* Directions *
Here is a listing; restate all of it exactly.
++++ Material to process
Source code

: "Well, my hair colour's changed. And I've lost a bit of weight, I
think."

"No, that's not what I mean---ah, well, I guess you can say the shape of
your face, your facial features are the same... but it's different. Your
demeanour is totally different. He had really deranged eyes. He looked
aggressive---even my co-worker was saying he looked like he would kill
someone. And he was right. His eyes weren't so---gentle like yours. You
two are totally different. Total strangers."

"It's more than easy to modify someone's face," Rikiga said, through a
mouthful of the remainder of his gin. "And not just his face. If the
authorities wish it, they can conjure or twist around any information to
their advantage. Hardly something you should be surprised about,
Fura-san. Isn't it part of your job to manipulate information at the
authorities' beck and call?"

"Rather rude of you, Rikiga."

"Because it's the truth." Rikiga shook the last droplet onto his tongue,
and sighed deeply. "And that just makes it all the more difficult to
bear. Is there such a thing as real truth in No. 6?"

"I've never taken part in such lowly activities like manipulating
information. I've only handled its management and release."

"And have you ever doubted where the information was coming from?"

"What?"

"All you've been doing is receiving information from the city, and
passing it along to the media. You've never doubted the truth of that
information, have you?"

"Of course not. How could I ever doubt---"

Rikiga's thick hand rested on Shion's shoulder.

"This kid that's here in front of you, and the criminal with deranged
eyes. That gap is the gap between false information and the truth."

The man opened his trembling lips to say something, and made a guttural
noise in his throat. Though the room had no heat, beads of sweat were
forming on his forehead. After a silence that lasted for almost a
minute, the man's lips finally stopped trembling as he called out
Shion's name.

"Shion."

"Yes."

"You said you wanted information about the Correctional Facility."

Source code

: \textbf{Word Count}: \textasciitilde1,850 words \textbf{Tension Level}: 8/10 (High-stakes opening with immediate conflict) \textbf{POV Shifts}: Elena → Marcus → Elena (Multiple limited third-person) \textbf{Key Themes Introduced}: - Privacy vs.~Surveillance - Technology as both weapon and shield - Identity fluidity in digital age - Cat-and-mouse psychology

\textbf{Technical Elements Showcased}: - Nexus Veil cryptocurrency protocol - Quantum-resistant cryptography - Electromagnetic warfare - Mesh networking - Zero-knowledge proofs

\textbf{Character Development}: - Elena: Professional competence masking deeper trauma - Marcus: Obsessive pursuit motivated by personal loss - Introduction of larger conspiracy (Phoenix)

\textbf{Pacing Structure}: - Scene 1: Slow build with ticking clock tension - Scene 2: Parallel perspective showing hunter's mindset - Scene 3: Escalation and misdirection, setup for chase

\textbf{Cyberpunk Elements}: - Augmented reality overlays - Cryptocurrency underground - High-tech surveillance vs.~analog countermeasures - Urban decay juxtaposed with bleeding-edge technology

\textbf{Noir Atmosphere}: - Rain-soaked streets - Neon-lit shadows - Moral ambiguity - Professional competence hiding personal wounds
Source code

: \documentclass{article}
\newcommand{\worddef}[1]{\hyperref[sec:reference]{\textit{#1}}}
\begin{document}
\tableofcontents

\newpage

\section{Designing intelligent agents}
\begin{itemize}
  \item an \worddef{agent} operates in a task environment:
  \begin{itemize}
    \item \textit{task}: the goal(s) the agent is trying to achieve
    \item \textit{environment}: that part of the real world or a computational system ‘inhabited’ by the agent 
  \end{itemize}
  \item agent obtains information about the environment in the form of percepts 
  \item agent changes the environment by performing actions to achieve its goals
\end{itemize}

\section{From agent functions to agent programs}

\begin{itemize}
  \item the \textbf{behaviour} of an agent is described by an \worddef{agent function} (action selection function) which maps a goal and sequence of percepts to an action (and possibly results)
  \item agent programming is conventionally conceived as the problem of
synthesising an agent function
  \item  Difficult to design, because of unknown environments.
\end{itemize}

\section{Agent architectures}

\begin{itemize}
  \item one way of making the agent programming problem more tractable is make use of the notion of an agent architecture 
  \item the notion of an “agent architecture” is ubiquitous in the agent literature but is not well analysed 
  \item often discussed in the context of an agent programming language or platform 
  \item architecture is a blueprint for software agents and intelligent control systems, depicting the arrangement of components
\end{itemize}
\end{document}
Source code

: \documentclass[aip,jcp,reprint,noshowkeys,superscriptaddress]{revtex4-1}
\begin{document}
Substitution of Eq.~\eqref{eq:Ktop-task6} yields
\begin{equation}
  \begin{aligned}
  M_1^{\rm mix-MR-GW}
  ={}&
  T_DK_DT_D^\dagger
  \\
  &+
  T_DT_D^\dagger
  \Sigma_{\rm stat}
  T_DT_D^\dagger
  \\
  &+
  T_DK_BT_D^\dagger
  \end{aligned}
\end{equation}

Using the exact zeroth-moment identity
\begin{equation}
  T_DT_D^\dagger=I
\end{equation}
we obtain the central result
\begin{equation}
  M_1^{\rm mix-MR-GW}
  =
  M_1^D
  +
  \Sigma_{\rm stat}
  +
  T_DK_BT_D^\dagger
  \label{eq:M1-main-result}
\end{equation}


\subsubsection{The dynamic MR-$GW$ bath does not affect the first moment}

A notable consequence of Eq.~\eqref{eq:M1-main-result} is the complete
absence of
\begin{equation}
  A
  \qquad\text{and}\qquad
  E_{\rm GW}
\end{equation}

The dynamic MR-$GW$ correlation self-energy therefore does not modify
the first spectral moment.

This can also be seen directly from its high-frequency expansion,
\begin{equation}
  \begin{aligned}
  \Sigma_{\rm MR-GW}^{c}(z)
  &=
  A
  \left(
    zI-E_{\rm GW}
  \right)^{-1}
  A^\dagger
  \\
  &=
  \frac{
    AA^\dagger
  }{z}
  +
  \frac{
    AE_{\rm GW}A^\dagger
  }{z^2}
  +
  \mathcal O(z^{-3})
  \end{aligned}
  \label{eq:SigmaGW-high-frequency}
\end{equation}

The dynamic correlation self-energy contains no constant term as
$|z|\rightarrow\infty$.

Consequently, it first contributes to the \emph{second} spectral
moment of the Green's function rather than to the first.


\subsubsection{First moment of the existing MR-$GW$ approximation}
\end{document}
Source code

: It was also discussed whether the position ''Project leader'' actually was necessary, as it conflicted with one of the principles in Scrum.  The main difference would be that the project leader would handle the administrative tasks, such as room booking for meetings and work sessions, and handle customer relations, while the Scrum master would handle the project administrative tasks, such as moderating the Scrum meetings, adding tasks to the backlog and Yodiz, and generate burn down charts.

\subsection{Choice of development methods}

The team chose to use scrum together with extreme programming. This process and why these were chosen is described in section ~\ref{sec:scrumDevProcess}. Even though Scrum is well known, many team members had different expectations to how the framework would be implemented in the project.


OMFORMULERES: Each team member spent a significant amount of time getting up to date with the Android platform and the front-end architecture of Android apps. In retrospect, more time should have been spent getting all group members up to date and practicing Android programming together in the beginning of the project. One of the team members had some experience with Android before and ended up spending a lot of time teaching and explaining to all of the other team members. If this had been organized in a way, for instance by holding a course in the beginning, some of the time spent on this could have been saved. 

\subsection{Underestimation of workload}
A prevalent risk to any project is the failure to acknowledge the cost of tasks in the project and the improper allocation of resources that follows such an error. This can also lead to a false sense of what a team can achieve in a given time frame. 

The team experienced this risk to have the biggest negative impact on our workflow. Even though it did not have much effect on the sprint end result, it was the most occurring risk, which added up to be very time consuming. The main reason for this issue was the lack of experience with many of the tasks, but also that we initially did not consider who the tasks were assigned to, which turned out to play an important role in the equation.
++++++++
* Your solution *
Source code

: "Well, my hair colour's changed. And I've lost a bit of weight, I
think."

"No, that's not what I mean---ah, well, I guess you can say the shape of
your face, your facial features are the same... but it's different. Your
demeanour is totally different. He had really deranged eyes. He looked
aggressive---even my co-worker was saying he looked like he would kill
someone. And he was right. His eyes weren't so---gentle like yours. You
two are totally different. Total strangers."

"It's more than easy to modify someone's face," Rikiga said, through a
mouthful of the remainder of his gin. "And not just his face. If the
authorities wish it, they can conjure or twist around any information to
their advantage. Hardly something you should be surprised about,
Fura-san. Isn't it part of your job to manipulate information at the
authorities' beck and call?"

"Rather rude of you, Rikiga."

"Because it's the truth." Rikiga shook the last droplet onto his tongue,
and sighed deeply. "And that just makes it all the more difficult to
bear. Is there such a thing as real truth in No. 6?"

"I've never taken part in such lowly activities like manipulating
information. I've only handled its management and release."

"And have you ever doubted where the information was coming from?"

"What?"

"All you've been doing is receiving information from the city, and
passing it along to the media. You've never doubted the truth of that
information, have you?"

"Of course not. How could I ever doubt---"

Rikiga's thick hand rested on Shion's shoulder.

"This kid that's here in front of you, and the criminal with deranged
eyes. That gap is the gap between false information and the truth."

The man opened his trembling lips to say something, and made a guttural
noise in his throat. Though the room had no heat, beads of sweat were
forming on his forehead. After a silence that lasted for almost a
minute, the man's lips finally stopped trembling as he called out
Shion's name.

"Shion."

"Yes."

"You said you wanted information about the Correctional Facility."

Source code

: \textbf{Word Count}: \textasciitilde1,850 words \textbf{Tension Level}: 8/10 (High-stakes opening with immediate conflict) \textbf{POV Shifts}: Elena → Marcus → Elena (Multiple limited third-person) \textbf{Key Themes Introduced}: - Privacy vs.~Surveillance - Technology as both weapon and shield - Identity fluidity in digital age - Cat-and-mouse psychology

\textbf{Technical Elements Showcased}: - Nexus Veil cryptocurrency protocol - Quantum-resistant cryptography - Electromagnetic warfare - Mesh networking - Zero-knowledge proofs

\textbf{Character Development}: - Elena: Professional competence masking deeper trauma - Marcus: Obsessive pursuit motivated by personal loss - Introduction of larger conspiracy (Phoenix)

\textbf{Pacing Structure}: - Scene 1: Slow build with ticking clock tension - Scene 2: Parallel perspective showing hunter's mindset - Scene 3: Escalation and misdirection, setup for chase

\textbf{Cyberpunk Elements}: - Augmented reality overlays - Cryptocurrency underground - High-tech surveillance vs.~analog countermeasures - Urban decay juxtaposed with bleeding-edge technology

\textbf{Noir Atmosphere}: - Rain-soaked streets - Neon-lit shadows - Moral ambiguity - Professional competence hiding personal wounds
Source code

: \documentclass{article}
\newcommand{\worddef}[1]{\hyperref[sec:reference]{\textit{#1}}}
\begin{document}
\tableofcontents

\newpage

\section{Designing intelligent agents}
\begin{itemize}
  \item an \worddef{agent} operates in a task environment:
  \begin{itemize}
    \item \textit{task}: the goal(s) the agent is trying to achieve
    \item \textit{environment}: that part of the real world or a computational system ‘inhabited’ by the agent 
  \end{itemize}
  \item agent obtains information about the environment in the form of percepts 
  \item agent changes the environment by performing actions to achieve its goals
\end{itemize}

\section{From agent functions to agent programs}

\begin{itemize}
  \item the \textbf{behaviour} of an agent is described by an \worddef{agent function} (action selection function) which maps a goal and sequence of percepts to an action (and possibly results)
  \item agent programming is conventionally conceived as the problem of
synthesising an agent function
  \item  Difficult to design, because of unknown environments.
\end{itemize}

\section{Agent architectures}

\begin{itemize}
  \item one way of making the agent programming problem more tractable is make use of the notion of an agent architecture 
  \item the notion of an “agent architecture” is ubiquitous in the agent literature but is not well analysed 
  \item often discussed in the context of an agent programming language or platform 
  \item architecture is a blueprint for software agents and intelligent control systems, depicting the arrangement of components
\end{itemize}
\end{document}
Source code

: \documentclass[aip,jcp,reprint,noshowkeys,superscriptaddress]{revtex4-1}
\begin{document}
Substitution of Eq.~\eqref{eq:Ktop-task6} yields
\begin{equation}
  \begin{aligned}
  M_1^{\rm mix-MR-GW}
  ={}&
  T_DK_DT_D^\dagger
  \\
  &+
  T_DT_D^\dagger
  \Sigma_{\rm stat}
  T_DT_D^\dagger
  \\
  &+
  T_DK_BT_D^\dagger
  \end{aligned}
\end{equation}

Using the exact zeroth-moment identity
\begin{equation}
  T_DT_D^\dagger=I
\end{equation}
we obtain the central result
\begin{equation}
  M_1^{\rm mix-MR-GW}
  =
  M_1^D
  +
  \Sigma_{\rm stat}
  +
  T_DK_BT_D^\dagger
  \label{eq:M1-main-result}
\end{equation}


\subsubsection{The dynamic MR-$GW$ bath does not affect the first moment}

A notable consequence of Eq.~\eqref{eq:M1-main-result} is the complete
absence of
\begin{equation}
  A
  \qquad\text{and}\qquad
  E_{\rm GW}
\end{equation}

The dynamic MR-$GW$ correlation self-energy therefore does not modify
the first spectral moment.

This can also be seen directly from its high-frequency expansion,
\begin{equation}
  \begin{aligned}
  \Sigma_{\rm MR-GW}^{c}(z)
  &=
  A
  \left(
    zI-E_{\rm GW}
  \right)^{-1}
  A^\dagger
  \\
  &=
  \frac{
    AA^\dagger
  }{z}
  +
  \frac{
    AE_{\rm GW}A^\dagger
  }{z^2}
  +
  \mathcal O(z^{-3})
  \end{aligned}
  \label{eq:SigmaGW-high-frequency}
\end{equation}

The dynamic correlation self-energy contains no constant term as
$|z|\rightarrow\infty$.

Consequently, it first contributes to the \emph{second} spectral
moment of the Green's function rather than to the first.


\subsubsection{First moment of the existing MR-$GW$ approximation}
\end{document}
Source code

: It was also discussed whether the position ''Project leader'' actually was necessary, as it conflicted with one of the principles in Scrum.  The main difference would be that the project leader would handle the administrative tasks, such as room booking for meetings and work sessions, and handle customer relations, while the Scrum master would handle the project administrative tasks, such as moderating the Scrum meetings, adding tasks to the backlog and Yodiz, and generate burn down charts.

\subsection{Choice of development methods}

The team chose to use scrum together with extreme programming. This process and why these were chosen is described in section ~\ref{sec:scrumDevProcess}. Even though Scrum is well known, many team members had different expectations to how the framework would be implemented in the project.


OMFORMULERES: Each team member spent a significant amount of time getting up to date with the Android platform and the front-end architecture of Android apps. In retrospect, more time should have been spent getting all group members up to date and practicing Android programming together in the beginning of the project. One of the team members had some experience with Android before and ended up spending a lot of time teaching and explaining to all of the other team members. If this had been organized in a way, for instance by holding a course in the beginning, some of the time spent on this could have been saved. 

\subsection{Underestimation of workload}
A prevalent risk to any project is the failure to acknowledge the cost of tasks in the project and the improper allocation of resources that follows such an error. This can also lead to a false sense of what a team can achieve in a given time frame. 

The team experienced this risk to have the biggest negative impact on our workflow. Even though it did not have much effect on the sprint end result, it was the most occurring risk, which added up to be very time consuming. The main reason for this issue was the lack of experience with many of the tasks, but also that we initially did not consider who the tasks were assigned to, which turned out to play an important role in the equation.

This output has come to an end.